Digital Domain Holdings, operator of the world’s largest independent visual-effects studio, plans to sharpen its focus on virtual reality technology initiatives after beefing up its senior management and recently raising fresh funding.
“We are strongly focused on developing our business model of technology-plus-entertainment in the virtual reality industry,” Peter Chou, the chairman of Hong Kong-listed Digital Domain, told a press conference on Wednesday.
The company expects to bolster that effort with the help of new high-level recruits to its board of directors. These are: Wei Ming, the former general manager of Alibaba Group Holdings’ digital entertainment business unit; Pu Jian, a vice-president at mainland Chinese conglomerate Citic; Alan Song Anlan, the managing partner at SoftBank China Venture Capital; and John Lagerling, the former vice-president of business development for mobile and product partnerships at Facebook.
Wei was also named as Digital Domain’s new vice-chairman and chief executive of the company’s fast-developing greater China business unit.

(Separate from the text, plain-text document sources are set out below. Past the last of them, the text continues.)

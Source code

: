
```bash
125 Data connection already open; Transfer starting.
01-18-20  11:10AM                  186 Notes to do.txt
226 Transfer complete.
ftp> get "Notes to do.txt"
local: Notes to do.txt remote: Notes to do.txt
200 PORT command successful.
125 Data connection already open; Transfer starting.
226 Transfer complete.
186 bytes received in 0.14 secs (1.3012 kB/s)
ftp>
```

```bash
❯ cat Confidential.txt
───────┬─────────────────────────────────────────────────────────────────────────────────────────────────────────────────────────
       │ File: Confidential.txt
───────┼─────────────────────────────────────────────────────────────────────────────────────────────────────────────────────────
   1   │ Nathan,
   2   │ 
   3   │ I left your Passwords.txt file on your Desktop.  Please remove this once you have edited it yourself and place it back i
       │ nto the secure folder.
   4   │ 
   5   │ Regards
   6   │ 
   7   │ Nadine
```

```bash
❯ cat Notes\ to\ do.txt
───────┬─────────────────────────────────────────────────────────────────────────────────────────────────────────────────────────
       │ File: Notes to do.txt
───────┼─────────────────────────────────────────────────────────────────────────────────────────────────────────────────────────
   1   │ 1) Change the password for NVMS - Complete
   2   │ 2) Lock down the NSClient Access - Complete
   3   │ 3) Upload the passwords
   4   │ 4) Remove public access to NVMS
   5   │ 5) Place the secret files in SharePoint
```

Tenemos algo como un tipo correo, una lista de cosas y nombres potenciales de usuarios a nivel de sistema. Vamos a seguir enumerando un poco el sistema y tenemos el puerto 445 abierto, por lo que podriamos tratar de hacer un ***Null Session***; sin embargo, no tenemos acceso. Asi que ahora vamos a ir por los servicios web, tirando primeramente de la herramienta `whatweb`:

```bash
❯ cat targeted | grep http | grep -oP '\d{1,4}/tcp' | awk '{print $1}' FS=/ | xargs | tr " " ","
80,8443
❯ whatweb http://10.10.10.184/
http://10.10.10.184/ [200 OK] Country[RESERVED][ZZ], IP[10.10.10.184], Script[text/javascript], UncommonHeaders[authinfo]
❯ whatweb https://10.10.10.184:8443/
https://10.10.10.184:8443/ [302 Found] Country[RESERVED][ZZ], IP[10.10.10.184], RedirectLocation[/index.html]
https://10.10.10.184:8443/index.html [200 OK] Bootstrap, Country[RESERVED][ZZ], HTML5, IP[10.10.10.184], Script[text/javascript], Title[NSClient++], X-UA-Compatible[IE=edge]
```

Chief executive Daniel Seah Ang said the mainland, which is forecast to be the world’s biggest movie market this year, is now providing many opportunities for the company to expand its media and entertainment business, as well as further penetrate the nascent marketplace for virtual reality content and services.
Digital Domain runs award-winning movie visual special-effects studio Digital Domain 3.0, which also provides services to major commercial advertisers such as Nike and Apple. Canadian subsidiaries Immersive Ventures and IM360 Entertainment are involved in creating original virtual reality content.
The company has been expanding into virtual reality content amid rising global interest for virtual reality headsets developed or set to be introduced by the likes of Samsung Electronics, HTC and Lenovo Group.
Worldwide revenue for the combined augmented reality and virtual reality market is forecast to increase 130.5 per cent to US$13.9 billion this year, up from US$6.1 billion last year, according to the latest estimates from research firm IDC.
Virtual reality technology immerses a user in an imagined world, like in a video game or movie, with the aid of an opaque headset, such as HTC’s Vive and Google’s Daydream platform for Android smartphones.
Augmented reality, meanwhile, provides an overlay of digital imagery onto the real world with the use of a clear headset like Microsoft’s HoloLens or an advanced smartphone that supports the technology, such as Lenovo’s Phab 2 Pro.
"Social virtual reality development is gaining traction, and Digital Domain is well-poised to lead the virtual reality industry ... and develop more relevant technologies in the future," said new company director Lagerling about the creation and use such content in social media.
Digital Domain forged a strategic partnership with Alibaba-backed online video platform Youku Tudou last year to step up development of virtual reality content for mainstream distribution on the mainland. E-commerce giant Alibaba owns the South China Morning Post.
In addition, Digital Domain also raised fresh funding in the fourth quarter last year to support its business expansion.
Those include: HK$38.5 million from Paul Jacobs, the executive chairman at US tech firm Qualcomm; HK$309 million from the Munsun VR Fund, a limited partnership managed by Munsun Asset Management (Asia) that is owned by China Precious Metal Resources Holdings; and HK$200 million from red-chip Citic, the mainland’s biggest conglomerate, and SoftBank China Venture Capital.
The new initiatives by Digital Domain this year are expected by management to bolster its overall business moving forward.
The company reported in March a wider net loss of HK$479.4 million last year, from HK$156.3 million in 2015, amid rising operating expenses.